A first object of the invention is a process for the preparation of a replication deficient recombinant adenovirus, characterized in what is set forth in claim 1.

The invention also relates to a method for such a defect! A list for the preparation of a pharmaceutical composition comprising a recombinant adenovirus, characterized in what is set forth in claim 7. The compositions are for the treatment or prevention of cancers.

10 In the meaning of the present invention, the expression! "defective adenovirus" means an adenovirus that is incapable of autonomous replication in a target cell.
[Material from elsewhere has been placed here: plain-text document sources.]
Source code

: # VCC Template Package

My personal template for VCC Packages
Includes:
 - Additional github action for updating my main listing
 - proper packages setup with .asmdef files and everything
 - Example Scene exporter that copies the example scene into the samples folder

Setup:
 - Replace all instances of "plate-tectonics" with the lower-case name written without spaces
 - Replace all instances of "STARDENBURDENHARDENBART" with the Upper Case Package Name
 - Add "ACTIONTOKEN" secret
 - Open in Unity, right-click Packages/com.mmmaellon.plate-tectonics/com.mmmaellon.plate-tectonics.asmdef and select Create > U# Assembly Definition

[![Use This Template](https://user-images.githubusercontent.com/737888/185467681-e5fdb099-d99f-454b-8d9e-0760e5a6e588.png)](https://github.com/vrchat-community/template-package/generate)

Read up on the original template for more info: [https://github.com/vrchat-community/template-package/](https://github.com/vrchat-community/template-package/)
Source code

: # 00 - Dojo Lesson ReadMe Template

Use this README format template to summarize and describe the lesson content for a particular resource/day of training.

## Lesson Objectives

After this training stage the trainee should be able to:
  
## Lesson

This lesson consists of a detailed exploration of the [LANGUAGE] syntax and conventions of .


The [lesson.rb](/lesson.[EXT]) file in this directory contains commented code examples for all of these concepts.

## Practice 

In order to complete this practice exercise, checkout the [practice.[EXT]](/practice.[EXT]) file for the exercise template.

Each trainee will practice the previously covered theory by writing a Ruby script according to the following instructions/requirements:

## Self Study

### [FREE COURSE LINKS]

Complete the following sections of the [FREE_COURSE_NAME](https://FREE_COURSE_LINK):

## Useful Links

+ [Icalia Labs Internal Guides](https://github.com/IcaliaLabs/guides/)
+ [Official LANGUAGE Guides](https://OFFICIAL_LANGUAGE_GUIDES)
Thus, generally, within the framework of the present invention, the genome of defective adenoviruses is devoid of the sequences necessary for replication of at least the said virus in an infected cell. These regions may have been either eliminated (in whole or in part) or rendered non-functional, or substituted by other sequences, in particular by the inserted gene. Preferably, however, the defective virus retains its genome sequences necessary for the encapsulation of viral particles.

; There are different serotype adenoviruses, ·· ·. . ·. whose structure and properties vary somewhat. : • · * • · *

However, these viruses are not pathogenic to humans, * · * 25 and especially to subjects whose immune system is not impaired. Of these serotypes, adenoviruses type 2 or * * * are preferably used within the framework of the present invention.

* · '5 (Ad 2 or Ad 5). For Adenovirus Ad 5, the sequences necessary for replication are the E1A and E1B regions.

• ·: * · 30 For the purposes of the present invention, a heterologous DNA sequence which, when expressed, can inhibit at least: v. partially cell division, preferably comprises at least one gene selected from tumor suppressor genes (or anti-oncogenes) or any active derivative of said genes; antisense gene * * "*: those which, upon expression in the target cell, can inhibit the expression of 4 '118011 genes favoring cell division; or genes whose expression product induces apoptosis of an infected cell.

Vegetable indispensable within the scope of the present invention; The 5 suppressor genes are:

P53 gene; l

The p53 gene encodes a 53 kDa nuclear protein. The mutagenized form of this gene by deletion and / or mutation is associated with the development of most human cancers (Baker et al., Science 244: 217 (1989)). Its mutagenized forms are also capable of cooperating with ras oncogenes to transform mouse connective tissue-forming cells. In contrast, the wild-type gene encoding native p53 inhibits the formation of trans, formation colonies in rodent connective tissue-forming cells transfected with various oncogene combinations. Recent results highlight that p53 protein itself could be a transcription factor that stimulates the expression of other tumor suppressor genes.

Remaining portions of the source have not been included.